Quelques-uns de ces halliers servent de repaire à des groupes de bandits qui manquent rarement de saisir les gens esseulés, traînards de caravanes et autres, surtout si c’est un Mgouana, ainsi que nous l’avons vu au sujet de Khamisi.

J’estime la population de l’Oukouéré à cinq mille âmes, répartis dans une centaine de villages, sur un terrain qui, borné au sud par le Roufou, au nord par le Vouami, n’a pas plus de trente milles carrés. S’ils étaient réunis sous les ordres d’un seul chef, les Vouakouéré pourraient devenir une tribu puissante.

Viennent ensuite les Vouakami, débris d’une nation qui jadis occupa tout le territoire qui s’étend de l’Oungérengéri à la Grande-Makata.
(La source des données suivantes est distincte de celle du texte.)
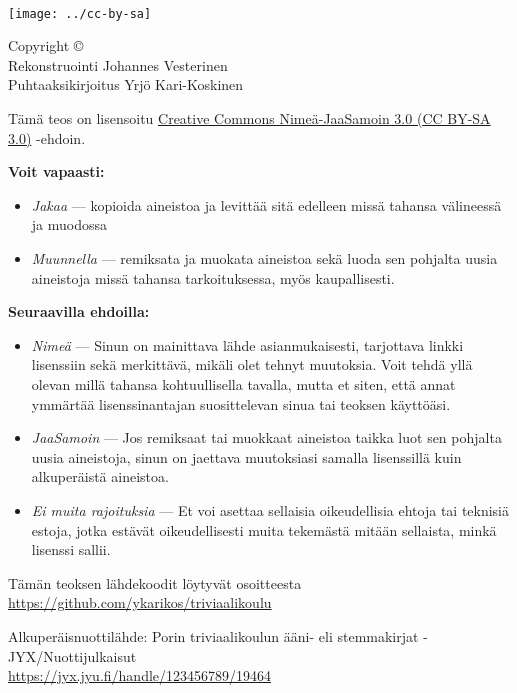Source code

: \newpage
~\vfill
\thispagestyle{empty}
\setlength{\parindent}{0pt}
\setlength{\parskip}{\baselineskip}

\texttt{[image: ../cc-by-sa]}

Copyright \copyright\ \the\year \\
Rekonstruointi Johannes Vesterinen \\
Puhtaaksikirjoitus Yrjö Kari-Koskinen

Tämä teos on lisensoitu \href{https://creativecommons.org/licenses/by-sa/3.0/deed.fi}{Creative Commons Nimeä-JaaSamoin 3.0 (\textsc{CC BY-SA 3.0})} -ehdoin.

\textbf{Voit vapaasti:}
\begin{itemize}
	\item \emph{Jakaa} — kopioida aineistoa ja levittää sitä edelleen missä tahansa välineessä ja muodossa
	\item \emph{Muunnella} — remiksata ja muokata aineistoa sekä luoda sen pohjalta uusia aineistoja missä tahansa tarkoituksessa, myös kaupallisesti.
\end{itemize}

\textbf{Seuraavilla ehdoilla:}
\begin{itemize}

	\item \emph{Nimeä} — Sinun on mainittava lähde asianmukaisesti, tarjottava linkki lisenssiin sekä merkittävä, mikäli olet tehnyt muutoksia. Voit tehdä yllä olevan millä tahansa kohtuullisella tavalla, mutta et siten, että annat ymmärtää lisenssinantajan suosittelevan sinua tai teoksen käyttöäsi.

	\item \emph{JaaSamoin} — Jos remiksaat tai muokkaat aineistoa taikka luot sen pohjalta uusia aineistoja, sinun on jaettava muutoksiasi samalla lisenssillä kuin alkuperäistä aineistoa.

	\item \emph{Ei muita rajoituksia} — Et voi asettaa sellaisia oikeudellisia ehtoja tai teknisiä estoja, jotka estävät oikeudellisesti muita tekemästä mitään sellaista, minkä lisenssi sallii.
\end{itemize}

Tämän teoksen lähdekoodit löytyvät osoitteesta \url{https://github.com/ykarikos/triviaalikoulu}

Alkuperäisnuottilähde: Porin triviaalikoulun ääni- eli stemmakirjat - JYX/Nuottijulkaisut \\ \url{https://jyx.jyu.fi/handle/123456789/19464}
Des guerres fréquentes avec les Vouaségouhba et les Vouadoé les ont réduits à une langue de terre d’une largeur de dix milles, placée entre le pic de Kira et l’arête rocailleuse qui ferme la vallée du côté de l’est, à deux milles environ du bord de la rivière.

Ils sont là, pressés comme des abeilles, retenus par la fertilité du sol, qui, en prévenant leur dispersion, a conservé à la tribu son existence. De la crête rocheuse qui domine la vallée, on voit avec la lorgnette des groupes de cases aux tons bruns, enfouis dans les massifs de verdure, et l’on compte aisément plus de cent villages.

En sortant de l’Oukami, nous entrons dans l’Oudoé, où nous trouvons un beau peuple, à l’air martial, aux traits bien plus intelligents que ceux des Vouakouéré et des Vouakami, et d’une teinte plus claire que celle des tribus précédentes ; un peuple qui a des traditions de race, qui, en voyant l’ennemi empiéter sur ses domaines, a couru aux armes, et qui s’est vaillamment défendu[1].

Le pays n’est pas moins remarquable. Parmi les provinces que traverse la route que nous avons prise, il en est peu d’aussi riches

  1. Voir dans Burton (Voyage aux grands lacs), page 112, l’histoire de cette lutte acharnée. (Note du traducteur.)